*** Block opens ***

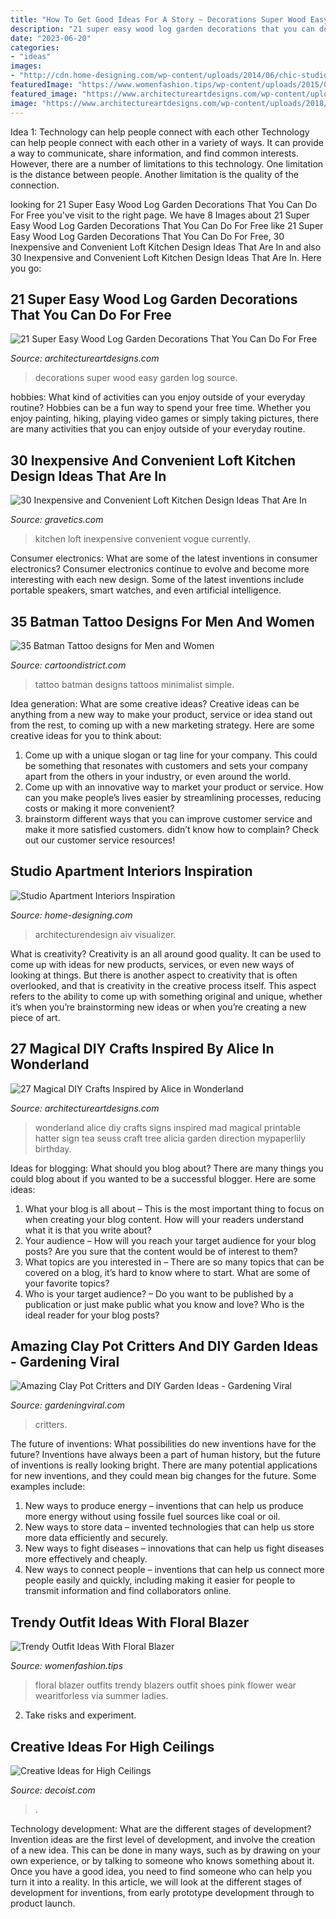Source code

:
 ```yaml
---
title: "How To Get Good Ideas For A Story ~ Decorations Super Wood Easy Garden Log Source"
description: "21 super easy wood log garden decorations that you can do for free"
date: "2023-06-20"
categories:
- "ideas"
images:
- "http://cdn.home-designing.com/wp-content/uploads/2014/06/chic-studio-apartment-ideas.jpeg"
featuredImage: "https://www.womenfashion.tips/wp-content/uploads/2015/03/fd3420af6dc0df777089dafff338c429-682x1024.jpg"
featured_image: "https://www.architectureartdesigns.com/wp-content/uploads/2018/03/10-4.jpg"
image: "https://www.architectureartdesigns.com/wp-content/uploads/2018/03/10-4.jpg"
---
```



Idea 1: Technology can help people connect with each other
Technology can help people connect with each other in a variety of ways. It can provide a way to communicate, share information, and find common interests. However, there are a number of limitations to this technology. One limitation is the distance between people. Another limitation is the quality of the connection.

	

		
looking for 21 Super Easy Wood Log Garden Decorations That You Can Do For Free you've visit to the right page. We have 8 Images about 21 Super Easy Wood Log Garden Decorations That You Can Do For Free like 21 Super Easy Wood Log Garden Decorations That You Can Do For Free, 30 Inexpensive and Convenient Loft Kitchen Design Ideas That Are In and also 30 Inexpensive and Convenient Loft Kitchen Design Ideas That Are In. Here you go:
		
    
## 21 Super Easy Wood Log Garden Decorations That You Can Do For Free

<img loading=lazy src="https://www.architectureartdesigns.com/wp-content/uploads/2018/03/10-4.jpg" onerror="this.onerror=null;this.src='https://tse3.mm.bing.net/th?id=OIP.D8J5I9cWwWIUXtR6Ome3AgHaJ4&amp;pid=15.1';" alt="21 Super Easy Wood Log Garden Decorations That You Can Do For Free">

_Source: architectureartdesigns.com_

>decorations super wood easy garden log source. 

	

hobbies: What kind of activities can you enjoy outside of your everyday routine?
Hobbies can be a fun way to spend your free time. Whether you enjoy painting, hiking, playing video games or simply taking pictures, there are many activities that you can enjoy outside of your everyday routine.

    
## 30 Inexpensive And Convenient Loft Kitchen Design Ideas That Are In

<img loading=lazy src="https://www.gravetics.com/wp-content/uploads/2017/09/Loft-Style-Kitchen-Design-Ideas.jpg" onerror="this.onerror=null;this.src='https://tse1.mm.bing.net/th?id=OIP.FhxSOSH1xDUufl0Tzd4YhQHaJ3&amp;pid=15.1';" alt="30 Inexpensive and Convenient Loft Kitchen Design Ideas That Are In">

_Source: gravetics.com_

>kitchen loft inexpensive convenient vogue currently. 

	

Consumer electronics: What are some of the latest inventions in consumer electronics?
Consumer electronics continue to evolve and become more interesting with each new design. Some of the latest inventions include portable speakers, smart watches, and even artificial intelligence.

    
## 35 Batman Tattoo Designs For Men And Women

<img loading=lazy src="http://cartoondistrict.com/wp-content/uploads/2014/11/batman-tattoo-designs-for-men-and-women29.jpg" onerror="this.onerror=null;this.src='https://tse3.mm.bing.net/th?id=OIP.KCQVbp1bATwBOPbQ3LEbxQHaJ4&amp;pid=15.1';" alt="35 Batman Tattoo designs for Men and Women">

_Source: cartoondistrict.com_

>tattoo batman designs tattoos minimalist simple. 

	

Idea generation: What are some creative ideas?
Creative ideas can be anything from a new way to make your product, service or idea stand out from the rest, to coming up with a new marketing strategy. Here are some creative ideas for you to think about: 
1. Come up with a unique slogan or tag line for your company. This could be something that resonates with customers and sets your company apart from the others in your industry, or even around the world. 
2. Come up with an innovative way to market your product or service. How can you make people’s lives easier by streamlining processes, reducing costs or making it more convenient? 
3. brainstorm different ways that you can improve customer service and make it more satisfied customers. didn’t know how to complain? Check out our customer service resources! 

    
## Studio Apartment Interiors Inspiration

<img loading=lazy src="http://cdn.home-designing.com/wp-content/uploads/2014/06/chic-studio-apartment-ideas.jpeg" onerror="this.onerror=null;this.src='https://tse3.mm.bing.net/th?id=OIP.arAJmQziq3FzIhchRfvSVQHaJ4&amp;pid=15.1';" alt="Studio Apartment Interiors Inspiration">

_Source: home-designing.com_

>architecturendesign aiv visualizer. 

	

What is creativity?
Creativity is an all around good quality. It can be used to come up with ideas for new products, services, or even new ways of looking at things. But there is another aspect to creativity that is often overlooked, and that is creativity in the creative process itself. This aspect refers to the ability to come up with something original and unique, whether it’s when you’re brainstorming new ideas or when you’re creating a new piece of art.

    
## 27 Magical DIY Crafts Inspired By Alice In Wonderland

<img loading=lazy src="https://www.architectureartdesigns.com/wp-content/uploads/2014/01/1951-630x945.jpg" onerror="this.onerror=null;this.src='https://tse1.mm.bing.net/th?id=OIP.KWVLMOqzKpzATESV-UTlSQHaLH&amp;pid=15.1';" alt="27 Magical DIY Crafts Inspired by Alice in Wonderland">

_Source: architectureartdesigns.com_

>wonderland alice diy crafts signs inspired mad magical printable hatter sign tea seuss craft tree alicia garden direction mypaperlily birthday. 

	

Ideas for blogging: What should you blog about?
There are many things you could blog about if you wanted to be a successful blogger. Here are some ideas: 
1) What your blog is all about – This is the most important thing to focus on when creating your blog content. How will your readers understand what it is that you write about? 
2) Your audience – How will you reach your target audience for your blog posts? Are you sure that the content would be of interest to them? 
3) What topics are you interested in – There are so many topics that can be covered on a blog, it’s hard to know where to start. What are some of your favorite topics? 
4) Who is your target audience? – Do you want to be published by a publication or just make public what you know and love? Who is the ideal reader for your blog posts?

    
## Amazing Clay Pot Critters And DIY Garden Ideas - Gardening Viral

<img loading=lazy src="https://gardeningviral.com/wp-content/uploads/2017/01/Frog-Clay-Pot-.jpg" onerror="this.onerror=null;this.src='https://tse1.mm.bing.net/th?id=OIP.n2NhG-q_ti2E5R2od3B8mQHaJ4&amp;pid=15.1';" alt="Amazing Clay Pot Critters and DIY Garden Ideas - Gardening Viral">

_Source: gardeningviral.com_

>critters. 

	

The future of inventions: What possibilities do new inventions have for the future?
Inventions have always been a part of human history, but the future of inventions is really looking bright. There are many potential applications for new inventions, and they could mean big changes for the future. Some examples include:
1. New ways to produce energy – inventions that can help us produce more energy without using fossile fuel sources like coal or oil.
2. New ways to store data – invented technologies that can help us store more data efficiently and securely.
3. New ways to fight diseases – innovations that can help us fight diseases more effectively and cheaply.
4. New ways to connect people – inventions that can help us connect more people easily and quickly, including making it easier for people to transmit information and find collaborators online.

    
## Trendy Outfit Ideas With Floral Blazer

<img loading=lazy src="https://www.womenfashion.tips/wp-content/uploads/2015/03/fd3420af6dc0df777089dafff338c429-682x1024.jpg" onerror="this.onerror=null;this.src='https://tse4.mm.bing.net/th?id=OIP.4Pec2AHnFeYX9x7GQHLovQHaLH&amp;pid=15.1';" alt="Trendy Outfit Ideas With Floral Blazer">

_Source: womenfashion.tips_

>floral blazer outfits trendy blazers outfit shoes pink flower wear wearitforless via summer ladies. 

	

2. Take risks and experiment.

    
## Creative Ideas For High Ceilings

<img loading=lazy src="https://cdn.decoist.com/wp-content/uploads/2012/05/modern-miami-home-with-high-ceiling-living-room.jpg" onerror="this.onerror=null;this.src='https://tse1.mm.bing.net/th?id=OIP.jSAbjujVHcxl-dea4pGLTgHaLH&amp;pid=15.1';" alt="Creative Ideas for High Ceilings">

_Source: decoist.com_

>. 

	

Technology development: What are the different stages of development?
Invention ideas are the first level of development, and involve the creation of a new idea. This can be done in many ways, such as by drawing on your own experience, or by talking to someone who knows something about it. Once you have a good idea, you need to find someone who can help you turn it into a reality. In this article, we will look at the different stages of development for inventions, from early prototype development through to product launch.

*** Block closes ***
*** Block opens ***

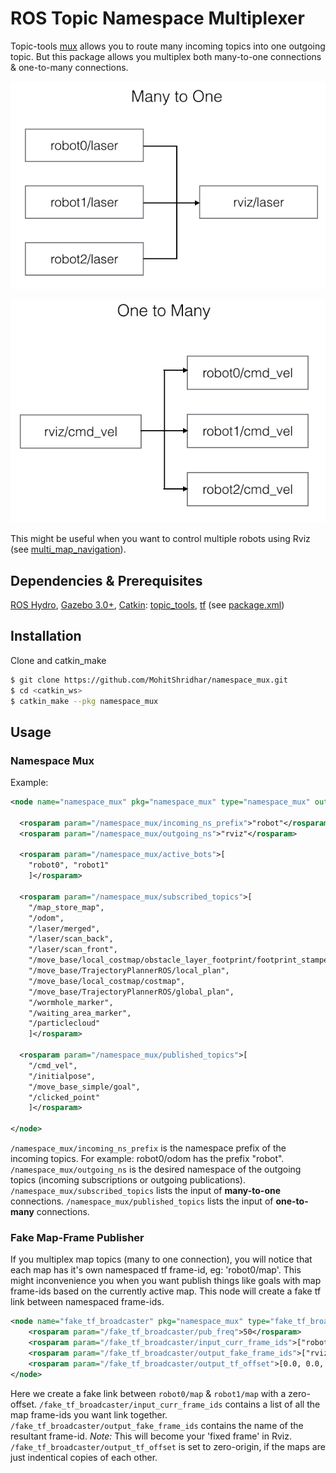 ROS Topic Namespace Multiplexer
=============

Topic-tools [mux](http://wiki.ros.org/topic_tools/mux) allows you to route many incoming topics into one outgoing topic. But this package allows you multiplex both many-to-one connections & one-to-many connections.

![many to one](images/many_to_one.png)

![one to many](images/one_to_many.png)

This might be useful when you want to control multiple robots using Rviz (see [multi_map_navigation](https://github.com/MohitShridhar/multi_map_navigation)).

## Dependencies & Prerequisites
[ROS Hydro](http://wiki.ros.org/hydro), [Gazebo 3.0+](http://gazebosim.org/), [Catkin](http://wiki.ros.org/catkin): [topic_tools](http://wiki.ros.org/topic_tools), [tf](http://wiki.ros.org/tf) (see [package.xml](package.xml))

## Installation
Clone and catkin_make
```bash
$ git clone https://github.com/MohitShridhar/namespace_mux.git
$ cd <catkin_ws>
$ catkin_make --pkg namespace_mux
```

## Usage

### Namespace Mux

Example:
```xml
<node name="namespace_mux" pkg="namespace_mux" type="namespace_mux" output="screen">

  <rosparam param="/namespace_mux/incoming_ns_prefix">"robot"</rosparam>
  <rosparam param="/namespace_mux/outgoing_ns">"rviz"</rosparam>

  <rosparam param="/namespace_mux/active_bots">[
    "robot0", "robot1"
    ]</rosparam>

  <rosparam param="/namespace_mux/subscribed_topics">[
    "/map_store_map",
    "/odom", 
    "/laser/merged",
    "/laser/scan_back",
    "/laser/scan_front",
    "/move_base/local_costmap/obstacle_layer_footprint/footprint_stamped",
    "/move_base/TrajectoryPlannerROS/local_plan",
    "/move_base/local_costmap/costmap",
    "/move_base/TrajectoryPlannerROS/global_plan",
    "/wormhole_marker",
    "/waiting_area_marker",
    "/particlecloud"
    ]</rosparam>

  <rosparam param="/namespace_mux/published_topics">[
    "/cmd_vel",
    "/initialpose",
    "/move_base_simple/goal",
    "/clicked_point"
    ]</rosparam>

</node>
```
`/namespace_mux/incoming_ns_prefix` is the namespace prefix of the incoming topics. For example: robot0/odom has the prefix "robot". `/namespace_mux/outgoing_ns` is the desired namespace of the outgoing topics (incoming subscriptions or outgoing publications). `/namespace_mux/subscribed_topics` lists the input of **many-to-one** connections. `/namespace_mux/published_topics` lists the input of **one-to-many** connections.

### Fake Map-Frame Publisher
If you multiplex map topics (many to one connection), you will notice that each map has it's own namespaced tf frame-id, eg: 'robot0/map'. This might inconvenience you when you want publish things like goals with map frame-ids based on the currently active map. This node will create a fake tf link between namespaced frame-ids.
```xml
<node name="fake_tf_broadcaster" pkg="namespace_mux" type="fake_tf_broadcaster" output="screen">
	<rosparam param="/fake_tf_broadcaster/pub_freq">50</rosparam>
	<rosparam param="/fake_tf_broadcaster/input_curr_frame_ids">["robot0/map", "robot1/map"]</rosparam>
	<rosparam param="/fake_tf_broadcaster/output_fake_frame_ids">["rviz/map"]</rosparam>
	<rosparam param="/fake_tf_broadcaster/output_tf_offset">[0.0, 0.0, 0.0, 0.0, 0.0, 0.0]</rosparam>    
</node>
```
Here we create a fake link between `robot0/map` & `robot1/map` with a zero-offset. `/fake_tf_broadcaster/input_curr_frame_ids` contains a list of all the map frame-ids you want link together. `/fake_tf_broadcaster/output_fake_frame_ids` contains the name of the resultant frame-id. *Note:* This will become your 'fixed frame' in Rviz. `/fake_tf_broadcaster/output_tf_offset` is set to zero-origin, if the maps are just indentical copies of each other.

*** Block closes ***

Lines containing the word "Interiors": copy each of them from the material.

## Studio Apartment Interiors Inspiration
<img loading=lazy src="http://cdn.home-designing.com/wp-content/uploads/2014/06/chic-studio-apartment-ideas.jpeg" onerror="this.onerror=null;this.src='https://tse3.mm.bing.net/th?id=OIP.arAJmQziq3FzIhchRfvSVQHaJ4&amp;pid=15.1';" alt="Studio Apartment Interiors Inspiration">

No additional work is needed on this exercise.